Scoble and Microsoft on the Death of Newspapers
Robert Scoble and Microsoft's Don Dodge point out that they no longer read newspapers.
Scobleizer admits he may live in a bubble, but 40 years of circulation data shows he is not alone. The trends are alarming enough that we identified newspapers as the top entry in our Top 10 list of industries facing disruption earlier this summer.
Some warning signs of disruption are clear:
- Industry fragments into niches;
- New and sometimes strange entrants gain toeholds in the market, often with marginal customers;
- Specialized expertise no longer required;
- Management playbook fails;
- Growth gap opens;
- Management seeks a miracle. (This last stage is often when mergers are trotted out.)
Dodge refers to the Online Newspaper Manifesto published today by a former Knight Ridder exec in Editor & Publisher magazine. The manifesto has some pretty tough talk for the industry, including numerous self-defeating points:
Newspapers don’t boast a critical mass of the world’s best mathematicians, computer scientists and computer programmers in their organizations. Nor are they led by CEO’s with operational experience in online or technology.
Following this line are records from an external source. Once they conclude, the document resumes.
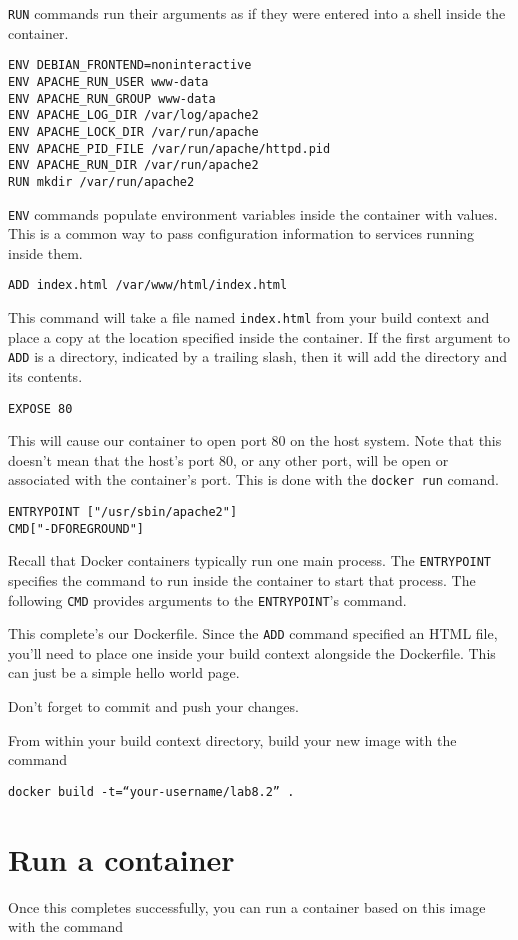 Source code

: \documentclass{article}
\begin{document}
\texttt{RUN} commands run their arguments as if they were entered into a shell inside the container.

\begin{verbatim}
ENV DEBIAN_FRONTEND=noninteractive
ENV APACHE_RUN_USER www-data
ENV APACHE_RUN_GROUP www-data
ENV APACHE_LOG_DIR /var/log/apache2
ENV APACHE_LOCK_DIR /var/run/apache
ENV APACHE_PID_FILE /var/run/apache/httpd.pid
ENV APACHE_RUN_DIR /var/run/apache2
RUN mkdir /var/run/apache2
\end{verbatim}

\texttt{ENV} commands populate environment variables inside the container with values. This is a common way to pass configuration information to services running inside them.

\texttt{ADD index.html /var/www/html/index.html }

This command will take a file named \texttt{index.html} from your build context and place a copy at the location specified inside the container. If the first argument to \texttt{ADD} is a directory, indicated by a trailing slash, then it will add the directory and its contents.

\texttt{EXPOSE 80}

This will cause our container to open port 80 on the host system.  Note that this doesn't mean that the host's port 80, or any other port, will be open or associated with the container's port.  This is done with the \texttt{docker run} comand.

\begin{verbatim}
ENTRYPOINT ["/usr/sbin/apache2"]
CMD["-DFOREGROUND"]
\end{verbatim}

Recall that Docker containers typically run one main process.  The \texttt{ENTRYPOINT} specifies the command to run inside the container to start that process. The following \texttt{CMD} provides arguments to the \texttt{ENTRYPOINT}'s command.

This complete's our Dockerfile.  Since the \texttt{ADD} command specified an HTML file, you'll need to place one inside your build context alongside the Dockerfile. This can just be a simple hello world page.

Don't forget to commit and push your changes.


From within your build context directory, build your new image with the command

\texttt{docker build -t=``your-username/lab8.2'' .}


\section{Run a container}
Once this completes successfully, you can run a container based on this image with the command 
\end{document}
The difficulty is that in all but the largest markets, the technology investments required to deliver best-in-class feature functionality are simply too rich for individual local markets to bear, given the limited local revenue opportunities.
Individual newspapers, acting alone, can’t gain the leverage of network economics (to serve local markets.)
Making a move (to common platforms for content, ads, financial systems etc) is a monumental effort involving operating risk, loss of full local control, significant switching costs and real transition pain. The infrastructures currently in place are the product of years of blood, sweat and tears. Managing this kind of industry- wide change is a bold and daunting challenge. Is it worth it?
It's important when considering disruptive innovation to ask whether the incumbent suppliers (or in this case the proposals in the Manifesto) are innovating to create a new business or are simply 'cramming' tomorrow's fledgling business onto yesterday's overgrown cost structure. Cramming is a very dangerous and usually fails because it undercuts the innovation and saddles it with yesterday's business.
Crammers typically follow these steps:
- Dismiss the new innovation as inferior or incomplete initially;
- Improve the new innovation to their higher standards;
- Graft the innovation, once it is good enough, onto their current products;
- Maintain current business model;
- Maintain current business processes.
Newspaper publishers can step out of the muck of the Online Manifestor and consider only four simple questions, inspired by a clear-thinker:
- What is it that information consumers value and pay for?
- What do newspaper companies need to become to deliver that?
- What will we do about it?
- If the newspaper business is dead/dying, why is Metro International expanding and gaining share in 21 countries?
** Other views **
Blogger-Journalist Mathew Ingram says 'Good luck with that Manifesto.' "Newspapers can’t even agree on how to measure actual physical newspaper
circulation and other easily quantifiable metrics. How could they
possibly agree on online standards and/or measurement?"
Ethan Kaplan, a former journalist, says he'd outsurce the backoffice and press and open up (literally) the newsroom to invite in the community: "The power of a newspaper is diminished through the overhead needed to get the information to the world. The panic around the demise of analog media has caused massive compensation through the attempt (poorly) at revenue models in the online space."
TechDirt says newspapers need to disrupt themselves: "They haven't figured out how to translate their offline expertise into the online realm...Simply teaming up to take on Google or Yahoo doesn't get at the root of the problem. The solution is not to eke out a few extra pennies per click, but to expand the market."